Table of Content

References

python-docs; torch-docs; ref-0; ref-1; ref-2.

torch.multiprocessing is a wrapper around the native multiprocessing module. It registers custom reducers, that use shared memory to provide shared views on the same data in different processes. Once the tensor/storage is moved to shared_memory (see share_memory_()), it will be possible to send it to other processes without making any copie

The API is 100% compatible with the original module - it’s enough to change import multiprocessing to import torch.multiprocessing to have all the tensors sent through the queues or shared via other mechanisms, moved to shared memory.

Check the pytorch practice here for more details.

Thread vs. Process

A process refers to a computer program. In Python a process is in fact one instance of the python interpreter that executes python instructinos (byte-code, not the code written in the program).

A thread always exists within a process and represents the manner in which instructions or code is executed. A process will have at least one thread, called the main thread. Any additional threads that we create within the process will belong to that process.

More on this see here.

Life-cycle of a Process

A process in Python is represented as an instance of the multiprocessing.Process class.

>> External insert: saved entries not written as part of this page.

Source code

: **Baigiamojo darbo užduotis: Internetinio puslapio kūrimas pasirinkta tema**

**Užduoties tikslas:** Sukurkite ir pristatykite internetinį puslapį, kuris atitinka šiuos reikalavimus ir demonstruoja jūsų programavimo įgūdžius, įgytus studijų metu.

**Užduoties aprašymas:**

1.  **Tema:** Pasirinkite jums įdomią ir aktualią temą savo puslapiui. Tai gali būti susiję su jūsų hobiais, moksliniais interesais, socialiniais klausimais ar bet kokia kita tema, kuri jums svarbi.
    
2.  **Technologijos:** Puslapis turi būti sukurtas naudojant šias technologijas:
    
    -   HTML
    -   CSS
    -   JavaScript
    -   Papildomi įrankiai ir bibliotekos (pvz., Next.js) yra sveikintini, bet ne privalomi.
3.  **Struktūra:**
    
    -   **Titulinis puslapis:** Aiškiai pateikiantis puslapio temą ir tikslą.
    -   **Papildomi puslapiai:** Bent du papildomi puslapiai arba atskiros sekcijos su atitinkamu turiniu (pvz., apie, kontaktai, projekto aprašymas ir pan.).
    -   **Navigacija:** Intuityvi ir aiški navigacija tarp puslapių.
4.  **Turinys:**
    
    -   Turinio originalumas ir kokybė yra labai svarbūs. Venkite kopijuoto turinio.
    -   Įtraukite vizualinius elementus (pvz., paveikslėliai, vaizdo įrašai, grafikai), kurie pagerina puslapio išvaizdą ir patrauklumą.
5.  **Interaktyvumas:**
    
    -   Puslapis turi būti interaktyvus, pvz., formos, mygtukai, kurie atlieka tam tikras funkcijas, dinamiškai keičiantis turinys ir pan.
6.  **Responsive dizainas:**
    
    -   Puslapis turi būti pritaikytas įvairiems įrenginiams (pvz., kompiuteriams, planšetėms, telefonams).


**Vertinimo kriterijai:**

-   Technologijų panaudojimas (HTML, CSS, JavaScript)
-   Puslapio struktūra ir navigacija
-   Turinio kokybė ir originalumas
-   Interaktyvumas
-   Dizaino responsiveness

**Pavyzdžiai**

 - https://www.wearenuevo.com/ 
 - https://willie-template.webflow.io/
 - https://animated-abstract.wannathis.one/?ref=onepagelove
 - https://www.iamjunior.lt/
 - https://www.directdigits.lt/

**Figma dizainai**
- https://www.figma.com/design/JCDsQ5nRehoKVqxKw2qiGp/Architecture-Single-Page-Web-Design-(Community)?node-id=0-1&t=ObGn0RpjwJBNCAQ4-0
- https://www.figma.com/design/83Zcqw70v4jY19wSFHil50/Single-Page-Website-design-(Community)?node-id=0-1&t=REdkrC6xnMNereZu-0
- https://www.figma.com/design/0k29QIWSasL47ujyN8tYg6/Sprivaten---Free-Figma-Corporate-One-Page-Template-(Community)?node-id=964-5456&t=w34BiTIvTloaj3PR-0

The life-cycle of a process is as follows:

New child process

It is a process that has been constructed and configured by creating an instance of the multiprocessing.Process class.

Running process

A new process can transition to a running process by calling the start() method. This also creates and starts the main thread for the process that actually executes code in the process.

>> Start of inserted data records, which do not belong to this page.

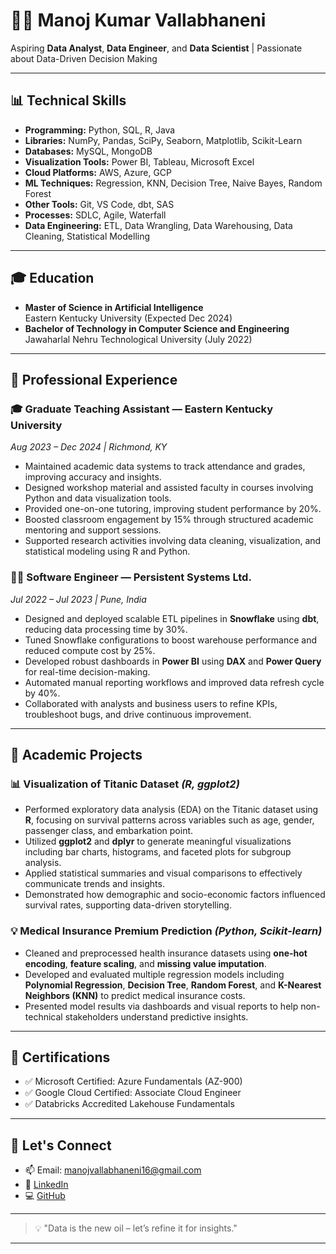 # 👨‍💻 Manoj Kumar Vallabhaneni

Aspiring **Data Analyst**, **Data Engineer**, and **Data Scientist** | Passionate about Data-Driven Decision Making


---

## 📊 Technical Skills
- **Programming:** Python, SQL, R, Java
- **Libraries:** NumPy, Pandas, SciPy, Seaborn, Matplotlib, Scikit-Learn
- **Databases:** MySQL, MongoDB
- **Visualization Tools:** Power BI, Tableau, Microsoft Excel
- **Cloud Platforms:** AWS, Azure, GCP
- **ML Techniques:** Regression, KNN, Decision Tree, Naive Bayes, Random Forest
- **Other Tools:** Git, VS Code, dbt, SAS
- **Processes:** SDLC, Agile, Waterfall
- **Data Engineering:** ETL, Data Wrangling, Data Warehousing, Data Cleaning, Statistical Modelling

---

## 🎓 Education
- **Master of Science in Artificial Intelligence**  
  Eastern Kentucky University (Expected Dec 2024)
- **Bachelor of Technology in Computer Science and Engineering**  
  Jawaharlal Nehru Technological University (July 2022)

---

## 💼 Professional Experience

### 🎓 Graduate Teaching Assistant — Eastern Kentucky University  
*Aug 2023 – Dec 2024 | Richmond, KY*
- Maintained academic data systems to track attendance and grades, improving accuracy and insights.  
- Designed workshop material and assisted faculty in courses involving Python and data visualization tools.  
- Provided one-on-one tutoring, improving student performance by 20%.  
- Boosted classroom engagement by 15% through structured academic mentoring and support sessions.  
- Supported research activities involving data cleaning, visualization, and statistical modeling using R and Python.  

### 🧑‍💻 Software Engineer — Persistent Systems Ltd.  
*Jul 2022 – Jul 2023 | Pune, India*
- Designed and deployed scalable ETL pipelines in **Snowflake** using **dbt**, reducing data processing time by 30%.  
- Tuned Snowflake configurations to boost warehouse performance and reduced compute cost by 25%.  
- Developed robust dashboards in **Power BI** using **DAX** and **Power Query** for real-time decision-making.  
- Automated manual reporting workflows and improved data refresh cycle by 40%.  
- Collaborated with analysts and business users to refine KPIs, troubleshoot bugs, and drive continuous improvement.

---

## 🧪 Academic Projects

### 📊 Visualization of Titanic Dataset *(R, ggplot2)*
- Performed exploratory data analysis (EDA) on the Titanic dataset using **R**, focusing on survival patterns across variables such as age, gender, passenger class, and embarkation point.
- Utilized **ggplot2** and **dplyr** to generate meaningful visualizations including bar charts, histograms, and faceted plots for subgroup analysis.
- Applied statistical summaries and visual comparisons to effectively communicate trends and insights.
- Demonstrated how demographic and socio-economic factors influenced survival rates, supporting data-driven storytelling.

### 💡 Medical Insurance Premium Prediction *(Python, Scikit-learn)*
- Cleaned and preprocessed health insurance datasets using **one-hot encoding**, **feature scaling**, and **missing value imputation**.
- Developed and evaluated multiple regression models including **Polynomial Regression**, **Decision Tree**, **Random Forest**, and **K-Nearest Neighbors (KNN)** to predict medical insurance costs.
- Presented model results via dashboards and visual reports to help non-technical stakeholders understand predictive insights.

---
## 📜 Certifications
- ✅ Microsoft Certified: Azure Fundamentals (AZ-900)
- ✅ Google Cloud Certified: Associate Cloud Engineer
- ✅ Databricks Accredited Lakehouse Fundamentals

---

## 🔗 Let's Connect
- 📫 Email: [manojvallabhaneni16@gmail.com](mailto:manojvallabhaneni16@gmail.com)
- 💼 [LinkedIn](https://www.linkedin.com/in/manoj-kumar-vallabhaneni-5b3774212/)
- 💻 [GitHub](https://github.com/vall9133)

---

> 💡 "Data is the new oil – let’s refine it for insights."

---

There are three main techniques used to create a child process, referred to as process start methods. They are: spawm, fork, and forkserver.

spawm

The parent process starts fresh Python interpreter process. The child process will only inherit those resources necessary to run the process object’s run() method. In particular, unnecessary file descriptors and handles from the parent process will not be inherited. Note that starting a process using this method is rather slow compared to using fork or forkserver.. Default on Windows and MacOS.

fork

The parent process uses os.fork() to fork the Python interpreter. The child process, when it begins, is effectively identical to the parent process. All resources of the parent are inherited by the child process. Note that safely forking a multithreaded process is problematic. Default on Unix.

forkserver

When the program starts and selects the forkserver start method, a server process is started. From then on, whenever a new process is needed, the parent process connects to the server and requests that it fork a new process. The fork server process is single threaded so it is safe for it to use os.fork(). No unnecessary resources are inherited.

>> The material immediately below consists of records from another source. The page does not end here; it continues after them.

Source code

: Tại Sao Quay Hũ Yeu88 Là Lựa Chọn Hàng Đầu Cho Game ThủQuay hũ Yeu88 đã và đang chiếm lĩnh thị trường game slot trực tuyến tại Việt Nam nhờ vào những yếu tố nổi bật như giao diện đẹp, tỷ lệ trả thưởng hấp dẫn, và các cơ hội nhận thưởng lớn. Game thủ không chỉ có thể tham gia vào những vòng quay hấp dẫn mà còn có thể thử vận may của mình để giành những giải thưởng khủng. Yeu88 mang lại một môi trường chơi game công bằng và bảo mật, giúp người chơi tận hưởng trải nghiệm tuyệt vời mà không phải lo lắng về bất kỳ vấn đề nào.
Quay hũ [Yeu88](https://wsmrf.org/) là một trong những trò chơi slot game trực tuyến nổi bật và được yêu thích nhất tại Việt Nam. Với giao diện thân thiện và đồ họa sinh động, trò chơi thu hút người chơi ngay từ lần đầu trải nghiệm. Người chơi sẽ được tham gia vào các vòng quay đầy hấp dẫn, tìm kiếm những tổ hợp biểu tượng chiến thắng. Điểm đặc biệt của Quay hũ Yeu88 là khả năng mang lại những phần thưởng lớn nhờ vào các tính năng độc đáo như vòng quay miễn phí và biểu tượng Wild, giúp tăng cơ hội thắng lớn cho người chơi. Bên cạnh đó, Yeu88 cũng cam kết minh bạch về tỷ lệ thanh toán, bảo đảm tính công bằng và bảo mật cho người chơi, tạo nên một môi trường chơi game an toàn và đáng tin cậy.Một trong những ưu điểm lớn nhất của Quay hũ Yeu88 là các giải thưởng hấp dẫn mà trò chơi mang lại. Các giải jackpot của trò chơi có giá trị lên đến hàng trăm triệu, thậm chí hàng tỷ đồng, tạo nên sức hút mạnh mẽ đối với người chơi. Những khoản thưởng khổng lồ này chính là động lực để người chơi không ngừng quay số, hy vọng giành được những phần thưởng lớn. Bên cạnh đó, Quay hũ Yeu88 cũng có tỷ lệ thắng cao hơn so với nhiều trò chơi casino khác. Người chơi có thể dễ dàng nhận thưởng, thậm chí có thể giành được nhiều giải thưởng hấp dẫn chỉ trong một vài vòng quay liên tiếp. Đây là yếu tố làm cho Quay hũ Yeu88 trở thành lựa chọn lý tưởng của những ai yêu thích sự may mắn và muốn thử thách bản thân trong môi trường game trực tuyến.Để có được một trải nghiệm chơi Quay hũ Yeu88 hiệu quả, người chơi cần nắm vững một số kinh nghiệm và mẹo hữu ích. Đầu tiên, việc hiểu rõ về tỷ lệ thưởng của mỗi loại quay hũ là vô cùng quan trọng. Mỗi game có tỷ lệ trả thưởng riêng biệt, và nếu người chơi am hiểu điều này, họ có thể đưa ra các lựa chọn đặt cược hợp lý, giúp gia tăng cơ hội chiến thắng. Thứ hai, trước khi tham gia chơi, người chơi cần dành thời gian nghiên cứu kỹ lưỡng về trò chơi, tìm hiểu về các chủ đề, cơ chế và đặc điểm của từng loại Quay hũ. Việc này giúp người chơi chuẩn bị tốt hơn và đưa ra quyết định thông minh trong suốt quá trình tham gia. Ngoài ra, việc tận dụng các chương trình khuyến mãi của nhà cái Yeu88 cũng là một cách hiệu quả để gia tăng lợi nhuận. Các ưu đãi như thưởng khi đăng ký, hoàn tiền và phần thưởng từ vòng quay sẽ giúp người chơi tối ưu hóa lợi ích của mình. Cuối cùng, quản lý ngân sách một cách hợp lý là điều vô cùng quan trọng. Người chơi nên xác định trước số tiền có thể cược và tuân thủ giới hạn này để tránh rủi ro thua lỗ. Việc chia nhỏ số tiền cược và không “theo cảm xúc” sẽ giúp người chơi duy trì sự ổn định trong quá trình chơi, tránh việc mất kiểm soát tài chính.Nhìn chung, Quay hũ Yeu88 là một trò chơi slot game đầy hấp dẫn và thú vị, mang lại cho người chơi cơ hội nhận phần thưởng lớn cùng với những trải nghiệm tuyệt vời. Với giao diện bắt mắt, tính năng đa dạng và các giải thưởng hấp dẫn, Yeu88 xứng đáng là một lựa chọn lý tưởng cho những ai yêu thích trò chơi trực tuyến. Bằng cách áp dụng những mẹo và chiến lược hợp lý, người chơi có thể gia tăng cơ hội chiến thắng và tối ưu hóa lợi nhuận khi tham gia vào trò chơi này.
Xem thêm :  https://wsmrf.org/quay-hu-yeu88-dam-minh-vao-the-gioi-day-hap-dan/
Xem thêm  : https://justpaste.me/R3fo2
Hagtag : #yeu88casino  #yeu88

Blocked process (optional)

A running process may block in many ways if its main thread is blocked, such as reading or writing from a file or a socket or by waiting on a concurrency primitive such as a semaphore or a lock. After blocking, the process will run again.

Terminated process

A process may terminate once it has finished executing its code or by raising an error or exception. Note that a process cannot be terminate until:

  • All non-daemon threads have terminated, including the main thread.
  • All non-daemon child processes have terminated, including the main process.

Basic Usage

Run a Function in a Process

To run a function in another process:

  1. Select a start method with set_start_method().
  2. Create an instance of the multiprocessing.Process class.
  3. Specify the name of the function via the “target” argument. The function executed in another process may have arguments in which case they can be specified as a tuple and passed to the “args” argument of the multiprocessing.Process class constructor or as a dictionary to the “kwargs” argument.
  4. Call the start() function.
  5. We can explicitly wait for the new process to finish executing by calling the join() function.
import multiprocessing as mp

if __name__ == '__main__':
    mp.set_start_method('spawn')
    p = mp.Process(target=func, args=(arg1, arg2))
    # run the process
    p.start()
    # wait for the process to finish
    print("Waiting for the process to finish...")
    p.join()

Communication (Exchanging objects) between processes

  1. Queue()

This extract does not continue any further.